In connection with the demurrer to the Complaint, the Court stated that Section 17603 refers to “goods, wares, merchandise, or products” and does not include “services.” The Court found, therefore, that this section only applies to tangible goods or products and that it does not apply to Google Drive because Google Drive is a “service.”

Plaintiff contends that Google Drive is a tangible product that is subject to Section 17603. Defendant responds that Google Drive is an intangible cloud-based storage service. In support of the contention that Google Drive is a product, Plaintiff relies on one of this Court’s orders in a different case – Siciliano v. Apple, Inc., Case No. 1-13-CV-257676, where the Court found that because software works a physical change on a hard drive, it can be considered a product. That order is not binding authority and is therefore not relevant. Moreover, that case concerned the CLRA and it is not apparent that the same definition of product would apply to the ARL for purposes of determining whether something can be deemed an unconditional gift. Lastly, the Siciliano order relied on Haskins v. Symantec Corporation (N.D. Cal. 2013) 2013 WL 6234610. In that case, the software at issue could be purchased either online or on a disc in a store. The court found it would be inequitable to treat the physical disc as a “tangible chattel,” but not the software delivered online, stating: “At least where the same software can be purchased both in a store and online, construing the statute to exempt only the version purchased online would not be a liberal construction consistent with the CLRA’s purposes.” (Id. at *9-10.) In the instant matter, Google Drive is available only online; there is no allegation that it can be purchased on a disc or in some other physical format. Therefore, the cases relied on by Plaintiff for the proposition that Google Drive is a product are inapposite.

The plain language of Section 17603 contemplates that a “good” or “product” is something tangible.

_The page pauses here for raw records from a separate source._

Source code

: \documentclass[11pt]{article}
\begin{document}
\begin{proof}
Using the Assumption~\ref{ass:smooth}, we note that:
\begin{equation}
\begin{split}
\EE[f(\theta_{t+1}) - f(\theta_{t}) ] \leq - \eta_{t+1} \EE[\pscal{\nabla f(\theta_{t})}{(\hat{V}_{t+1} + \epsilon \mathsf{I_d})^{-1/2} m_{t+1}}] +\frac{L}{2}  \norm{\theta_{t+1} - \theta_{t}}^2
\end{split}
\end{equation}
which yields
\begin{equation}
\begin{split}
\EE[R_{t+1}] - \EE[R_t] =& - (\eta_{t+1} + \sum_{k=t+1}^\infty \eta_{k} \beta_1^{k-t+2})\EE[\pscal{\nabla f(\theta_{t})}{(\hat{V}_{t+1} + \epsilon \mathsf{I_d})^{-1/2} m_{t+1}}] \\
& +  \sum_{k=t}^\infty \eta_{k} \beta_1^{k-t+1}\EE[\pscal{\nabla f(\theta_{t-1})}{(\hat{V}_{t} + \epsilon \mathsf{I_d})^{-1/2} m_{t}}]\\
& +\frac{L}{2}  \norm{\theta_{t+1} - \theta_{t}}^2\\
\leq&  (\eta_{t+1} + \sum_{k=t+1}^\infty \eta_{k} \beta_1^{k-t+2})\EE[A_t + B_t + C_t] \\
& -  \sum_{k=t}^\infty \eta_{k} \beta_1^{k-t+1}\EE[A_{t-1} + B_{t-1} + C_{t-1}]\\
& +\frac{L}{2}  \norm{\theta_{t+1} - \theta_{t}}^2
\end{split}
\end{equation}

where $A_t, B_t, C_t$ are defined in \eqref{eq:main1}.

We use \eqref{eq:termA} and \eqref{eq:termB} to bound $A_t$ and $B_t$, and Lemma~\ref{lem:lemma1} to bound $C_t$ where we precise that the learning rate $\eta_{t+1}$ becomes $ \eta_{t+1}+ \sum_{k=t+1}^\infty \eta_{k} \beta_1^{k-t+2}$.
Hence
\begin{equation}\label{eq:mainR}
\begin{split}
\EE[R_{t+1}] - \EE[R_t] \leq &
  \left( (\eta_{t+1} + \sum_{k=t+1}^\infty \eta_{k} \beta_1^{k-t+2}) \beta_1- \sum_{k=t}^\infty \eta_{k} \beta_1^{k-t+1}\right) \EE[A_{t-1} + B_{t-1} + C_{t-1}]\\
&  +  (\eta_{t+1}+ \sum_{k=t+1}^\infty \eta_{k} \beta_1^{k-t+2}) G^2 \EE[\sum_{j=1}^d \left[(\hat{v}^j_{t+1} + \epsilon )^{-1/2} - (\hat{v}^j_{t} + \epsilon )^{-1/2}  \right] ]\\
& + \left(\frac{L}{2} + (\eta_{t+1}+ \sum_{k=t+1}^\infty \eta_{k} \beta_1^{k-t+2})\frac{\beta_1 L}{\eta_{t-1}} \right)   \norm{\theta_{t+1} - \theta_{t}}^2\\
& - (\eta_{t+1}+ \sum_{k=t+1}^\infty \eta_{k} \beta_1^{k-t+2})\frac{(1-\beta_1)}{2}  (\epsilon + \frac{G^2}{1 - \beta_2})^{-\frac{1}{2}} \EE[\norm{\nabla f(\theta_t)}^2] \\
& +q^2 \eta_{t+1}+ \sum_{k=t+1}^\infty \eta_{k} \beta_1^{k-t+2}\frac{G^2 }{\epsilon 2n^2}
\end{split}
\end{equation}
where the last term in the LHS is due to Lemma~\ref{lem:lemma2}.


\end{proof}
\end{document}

Section 17603 refers to the consumer’s ability to use or dispose of the good or product and the consumer’s lack of obligation to pay for shipping the good or product back to the business. (Bus. & Prof. Code, § 17603. Google Drive is not a tangible good that can be disposed of or shipped back to Defendant. It is intangible and is a service provided to consumers who pay a subscription fee. (See FAC, ¶ 7.) Consequently, Section 17603 does not apply to make Google Drive an “unconditional gift” and Plaintiff cannot establish that he lost money or property in this manner.

The Court previously stated in connection with the prior demurrer:

[T]he allegations show that Plaintiff received the service for which he paid. There are no allegations that Plaintiff tried to cancel the service, or even that he did not want the service. If Plaintiff used the service for which he was charged, then it is not apparent how he has lost money or property as a result of any allegedly unlawful conduct by Defendant; Defendant simply charged Plaintiff for a service provided to Plaintiff that Plaintiff used.

(Order After Hearing on February 5, 2016, Exhibit A.)

Plaintiff has added no allegations to cure this defect. Plaintiff also fails to assert that this defect can be cured. Accordingly, Defendant’s demurrer is SUSTAINED WITHOUT LEAVE TO AMEND.